Tuesday, Nov. 25
I feel different. High. Happy. Content.
After nearly five months of travel, I’ve hit my stride. You know how one week of vacation isn’t enough, how by the time you reach the last day, you’ve just started to relax? I’ve jumped that hurdle, finally able to let my mind go free, float from town to town.
Months ago, I worried about what I’d do when I arrived home, where I’d live, how I’d find a job. Now, with just a month before I return to the States, I still ponder how it will all work out, but without the anxiety, even though my plans are no clearer. Instead of worry, I feel excitement.
I have so much to look forward to. There’s the obvious, seeing my family in time for Christmas. But I’m also psyched about the unknowns, where the next year will take me. Something tells me I’m riding a wave into the prime of my life, that great things are in store. As Joel Osteen of Houston’s Lakewood Church says — and yes, I’m a pious fan — “The best things in life are out in front of us!”
Until now, I’ve always looked ahead to my next planned task, working for another accomplishment. High school so I could attend a good college. College so I could make something of myself. Journalism school so I could get a job. A job to gain experience and make money to travel. And now I’m at the end of that line, the end of the vision, living the travel dream. And afterwards? A blank slate, for the first time in my life. Freedom! I tell myself the same words I used to repeat to my college roommates, when they fretted over what to do after graduation: I can do anything I want!

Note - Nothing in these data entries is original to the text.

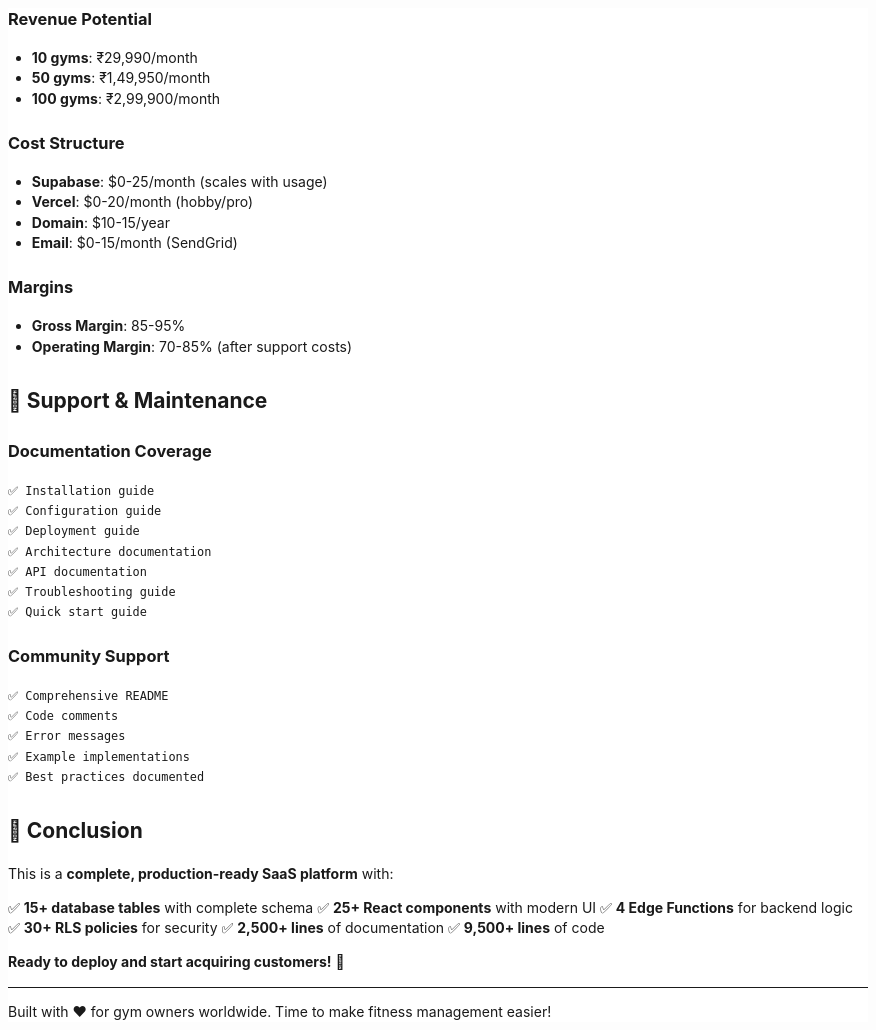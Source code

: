 ### Revenue Potential
- **10 gyms**: ₹29,990/month
- **50 gyms**: ₹1,49,950/month
- **100 gyms**: ₹2,99,900/month

### Cost Structure
- **Supabase**: $0-25/month (scales with usage)
- **Vercel**: $0-20/month (hobby/pro)
- **Domain**: $10-15/year
- **Email**: $0-15/month (SendGrid)

### Margins
- **Gross Margin**: 85-95%
- **Operating Margin**: 70-85% (after support costs)

## 🤝 Support & Maintenance

### Documentation Coverage
```
✅ Installation guide
✅ Configuration guide
✅ Deployment guide
✅ Architecture documentation
✅ API documentation
✅ Troubleshooting guide
✅ Quick start guide
```

### Community Support
```
✅ Comprehensive README
✅ Code comments
✅ Error messages
✅ Example implementations
✅ Best practices documented
```

## 🎊 Conclusion

This is a **complete, production-ready SaaS platform** with:

✅ **15+ database tables** with complete schema
✅ **25+ React components** with modern UI
✅ **4 Edge Functions** for backend logic
✅ **30+ RLS policies** for security
✅ **2,500+ lines** of documentation
✅ **9,500+ lines** of code

**Ready to deploy and start acquiring customers!** 🚀

---

Built with ❤️ for gym owners worldwide. Time to make fitness management easier!

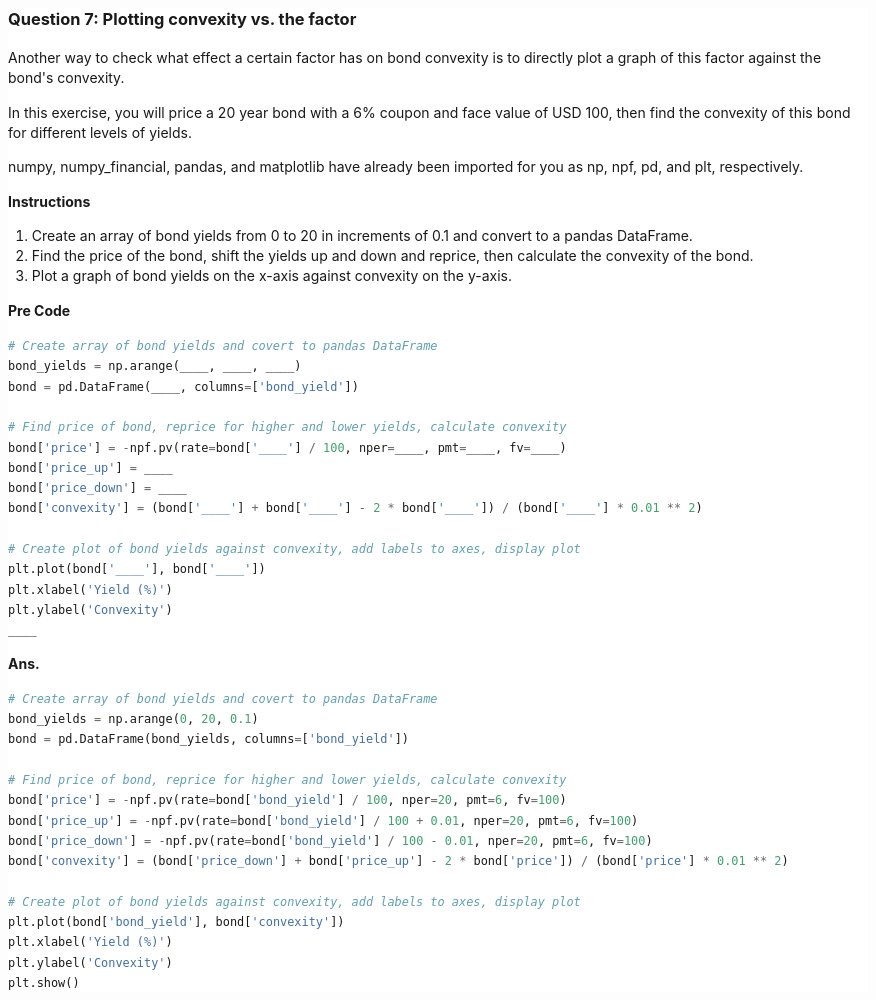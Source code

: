 ### Question 7: Plotting convexity vs. the factor

Another way to check what effect a certain factor has on bond convexity is to directly plot a graph of this factor against the bond's convexity.

In this exercise, you will price a 20 year bond with a 6% coupon and face value of USD 100, then find the convexity of this bond for different levels of yields.

numpy, numpy_financial, pandas, and matplotlib have already been imported for you as np, npf, pd, and plt, respectively.

**Instructions**

1. Create an array of bond yields from 0 to 20 in increments of 0.1 and convert to a pandas DataFrame.
2. Find the price of the bond, shift the yields up and down and reprice, then calculate the convexity of the bond.
3. Plot a graph of bond yields on the x-axis against convexity on the y-axis.

**Pre Code**

```py
# Create array of bond yields and covert to pandas DataFrame
bond_yields = np.arange(____, ____, ____)
bond = pd.DataFrame(____, columns=['bond_yield'])

# Find price of bond, reprice for higher and lower yields, calculate convexity
bond['price'] = -npf.pv(rate=bond['____'] / 100, nper=____, pmt=____, fv=____)
bond['price_up'] = ____
bond['price_down'] = ____
bond['convexity'] = (bond['____'] + bond['____'] - 2 * bond['____']) / (bond['____'] * 0.01 ** 2)

# Create plot of bond yields against convexity, add labels to axes, display plot
plt.plot(bond['____'], bond['____'])
plt.xlabel('Yield (%)')
plt.ylabel('Convexity')
____
```

**Ans.**

```py
# Create array of bond yields and covert to pandas DataFrame
bond_yields = np.arange(0, 20, 0.1)
bond = pd.DataFrame(bond_yields, columns=['bond_yield'])

# Find price of bond, reprice for higher and lower yields, calculate convexity
bond['price'] = -npf.pv(rate=bond['bond_yield'] / 100, nper=20, pmt=6, fv=100)
bond['price_up'] = -npf.pv(rate=bond['bond_yield'] / 100 + 0.01, nper=20, pmt=6, fv=100)
bond['price_down'] = -npf.pv(rate=bond['bond_yield'] / 100 - 0.01, nper=20, pmt=6, fv=100)
bond['convexity'] = (bond['price_down'] + bond['price_up'] - 2 * bond['price']) / (bond['price'] * 0.01 ** 2)

# Create plot of bond yields against convexity, add labels to axes, display plot
plt.plot(bond['bond_yield'], bond['convexity'])
plt.xlabel('Yield (%)')
plt.ylabel('Convexity')
plt.show()
```

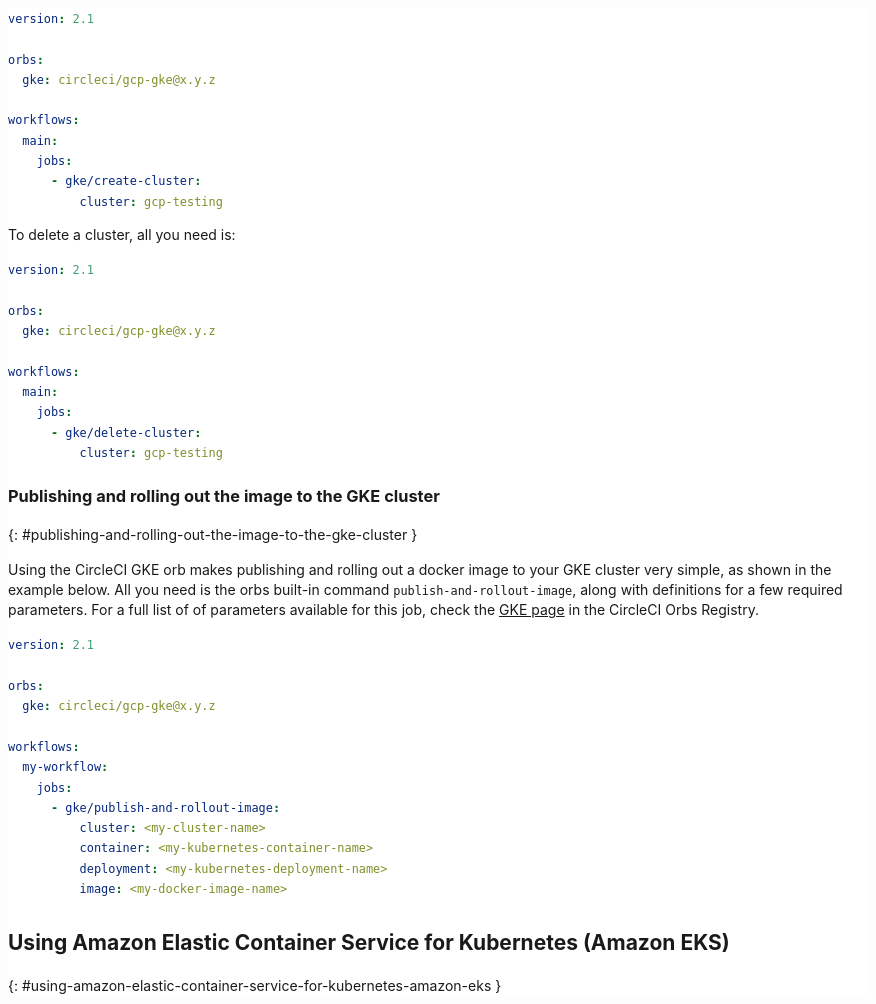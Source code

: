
 ```yaml
version: 2.1

orbs:
  gke: circleci/gcp-gke@x.y.z

workflows:
  main:
    jobs:
      - gke/create-cluster:
          cluster: gcp-testing
```

To delete a cluster, all you need is:

```yaml
version: 2.1

orbs:
  gke: circleci/gcp-gke@x.y.z

workflows:
  main:
    jobs:
      - gke/delete-cluster:
          cluster: gcp-testing
```

### Publishing and rolling out the image to the GKE cluster
{: #publishing-and-rolling-out-the-image-to-the-gke-cluster }

Using the CircleCI GKE orb makes publishing and rolling out a docker image to your GKE cluster very simple, as shown in the example below. All you need is the orbs built-in command `publish-and-rollout-image`, along with definitions for a few required parameters. For a full list of of parameters available for this job, check the [GKE page](https://circleci.com/developer/orbs/orb/circleci/gcp-gke?version=1.0.4#jobs-publish-and-rollout-image) in the CircleCI Orbs Registry.

```yaml
version: 2.1

orbs:
  gke: circleci/gcp-gke@x.y.z

workflows:
  my-workflow:
    jobs:
      - gke/publish-and-rollout-image:
          cluster: <my-cluster-name>
          container: <my-kubernetes-container-name>
          deployment: <my-kubernetes-deployment-name>
          image: <my-docker-image-name>
```

## Using Amazon Elastic Container Service for Kubernetes (Amazon EKS)
{: #using-amazon-elastic-container-service-for-kubernetes-amazon-eks }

It’s true now in my head more than ever before. After seeing how some people in Africa lack opportunity, be it because of a lack of money or knowledge, or a mindset that keeps them from moving ahead, I want even more to take advantage of my education, enjoy my family, live as fully as the cliche.
Of course, I’m not always smiling. Long-term travel, particularly in developing countries, comes with its difficulties, enough lows to rival the highs. My mood is constantly in flux, sometimes dependent solely on how much breathing room I have in a bush taxi. And this trip hasn’t been particularly good to my body: my stomach often sends me running to the bathroom, my knee is constantly swollen and I’ve become a flabby version of my runner self.
But the journey been good to my soul, a part of me that doesn’t always get priority at home. My soul has grown, flourished and now hit equilibrium. Zen.
I imagine that those of you who bothered to read until the end of this rambling bit of optimism fall into two camps, the first of which is filled with the lucky people who can relate to such a spiritual feeling (including my two ever-optimistic, wander-worthy friends who have supported me on this exploration; you know who you are).
The others think I’m on drugs. But nope, I’m just high on travel, high on learning, high on living.